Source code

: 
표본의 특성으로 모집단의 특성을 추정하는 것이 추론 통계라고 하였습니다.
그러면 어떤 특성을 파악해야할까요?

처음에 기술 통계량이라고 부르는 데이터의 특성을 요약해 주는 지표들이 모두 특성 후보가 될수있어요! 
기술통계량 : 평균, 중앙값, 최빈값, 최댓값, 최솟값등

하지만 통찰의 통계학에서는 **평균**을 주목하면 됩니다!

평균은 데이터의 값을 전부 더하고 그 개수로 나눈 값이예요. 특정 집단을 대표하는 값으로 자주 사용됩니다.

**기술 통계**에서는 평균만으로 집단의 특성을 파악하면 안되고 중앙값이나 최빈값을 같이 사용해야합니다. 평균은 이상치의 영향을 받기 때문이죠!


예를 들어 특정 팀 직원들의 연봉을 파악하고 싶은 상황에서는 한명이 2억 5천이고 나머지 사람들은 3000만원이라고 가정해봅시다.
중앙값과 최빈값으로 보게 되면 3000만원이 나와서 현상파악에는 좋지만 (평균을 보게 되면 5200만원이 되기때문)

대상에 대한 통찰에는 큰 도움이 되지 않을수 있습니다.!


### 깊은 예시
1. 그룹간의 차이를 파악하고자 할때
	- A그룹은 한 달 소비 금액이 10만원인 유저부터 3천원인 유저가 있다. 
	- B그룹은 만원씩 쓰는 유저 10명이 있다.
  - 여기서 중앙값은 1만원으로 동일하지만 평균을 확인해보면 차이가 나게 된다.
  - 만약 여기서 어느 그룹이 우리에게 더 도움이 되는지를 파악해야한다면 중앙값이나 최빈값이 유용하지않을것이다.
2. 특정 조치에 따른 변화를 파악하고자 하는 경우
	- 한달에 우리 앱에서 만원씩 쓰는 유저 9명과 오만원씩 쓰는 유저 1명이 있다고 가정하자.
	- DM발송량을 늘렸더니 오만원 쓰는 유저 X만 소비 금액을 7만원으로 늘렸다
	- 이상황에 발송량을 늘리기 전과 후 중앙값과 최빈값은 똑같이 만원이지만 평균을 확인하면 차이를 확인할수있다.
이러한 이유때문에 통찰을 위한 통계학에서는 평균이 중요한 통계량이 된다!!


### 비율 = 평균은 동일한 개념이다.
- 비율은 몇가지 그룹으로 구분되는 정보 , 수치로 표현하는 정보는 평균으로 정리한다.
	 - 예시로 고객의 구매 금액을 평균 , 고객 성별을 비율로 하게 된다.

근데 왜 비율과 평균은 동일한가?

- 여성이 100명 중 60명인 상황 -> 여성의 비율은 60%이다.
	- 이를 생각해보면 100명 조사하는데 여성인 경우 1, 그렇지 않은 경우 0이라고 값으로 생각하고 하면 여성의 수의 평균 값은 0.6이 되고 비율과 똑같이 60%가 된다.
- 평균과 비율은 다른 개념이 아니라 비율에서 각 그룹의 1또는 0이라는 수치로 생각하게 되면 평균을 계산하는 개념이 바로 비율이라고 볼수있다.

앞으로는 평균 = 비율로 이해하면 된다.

━━━━━━━━━━━━━━━━━━━━

What to work on:
Print exactly the lines between the line with "영향을 받기 때문이죠!" and the final line of the records above, both included.

Problem solution:
**기술 통계**에서는 평균만으로 집단의 특성을 파악하면 안되고 중앙값이나 최빈값을 같이 사용해야합니다. 평균은 이상치의 영향을 받기 때문이죠!


예를 들어 특정 팀 직원들의 연봉을 파악하고 싶은 상황에서는 한명이 2억 5천이고 나머지 사람들은 3000만원이라고 가정해봅시다.
중앙값과 최빈값으로 보게 되면 3000만원이 나와서 현상파악에는 좋지만 (평균을 보게 되면 5200만원이 되기때문)

대상에 대한 통찰에는 큰 도움이 되지 않을수 있습니다.!


### 깊은 예시
1. 그룹간의 차이를 파악하고자 할때
	- A그룹은 한 달 소비 금액이 10만원인 유저부터 3천원인 유저가 있다. 
	- B그룹은 만원씩 쓰는 유저 10명이 있다.
  - 여기서 중앙값은 1만원으로 동일하지만 평균을 확인해보면 차이가 나게 된다.
  - 만약 여기서 어느 그룹이 우리에게 더 도움이 되는지를 파악해야한다면 중앙값이나 최빈값이 유용하지않을것이다.
2. 특정 조치에 따른 변화를 파악하고자 하는 경우
	- 한달에 우리 앱에서 만원씩 쓰는 유저 9명과 오만원씩 쓰는 유저 1명이 있다고 가정하자.
	- DM발송량을 늘렸더니 오만원 쓰는 유저 X만 소비 금액을 7만원으로 늘렸다
	- 이상황에 발송량을 늘리기 전과 후 중앙값과 최빈값은 똑같이 만원이지만 평균을 확인하면 차이를 확인할수있다.
이러한 이유때문에 통찰을 위한 통계학에서는 평균이 중요한 통계량이 된다!!


### 비율 = 평균은 동일한 개념이다.
- 비율은 몇가지 그룹으로 구분되는 정보 , 수치로 표현하는 정보는 평균으로 정리한다.
	 - 예시로 고객의 구매 금액을 평균 , 고객 성별을 비율로 하게 된다.

근데 왜 비율과 평균은 동일한가?

- 여성이 100명 중 60명인 상황 -> 여성의 비율은 60%이다.
	- 이를 생각해보면 100명 조사하는데 여성인 경우 1, 그렇지 않은 경우 0이라고 값으로 생각하고 하면 여성의 수의 평균 값은 0.6이 되고 비율과 똑같이 60%가 된다.
- 평균과 비율은 다른 개념이 아니라 비율에서 각 그룹의 1또는 0이라는 수치로 생각하게 되면 평균을 계산하는 개념이 바로 비율이라고 볼수있다.

앞으로는 평균 = 비율로 이해하면 된다.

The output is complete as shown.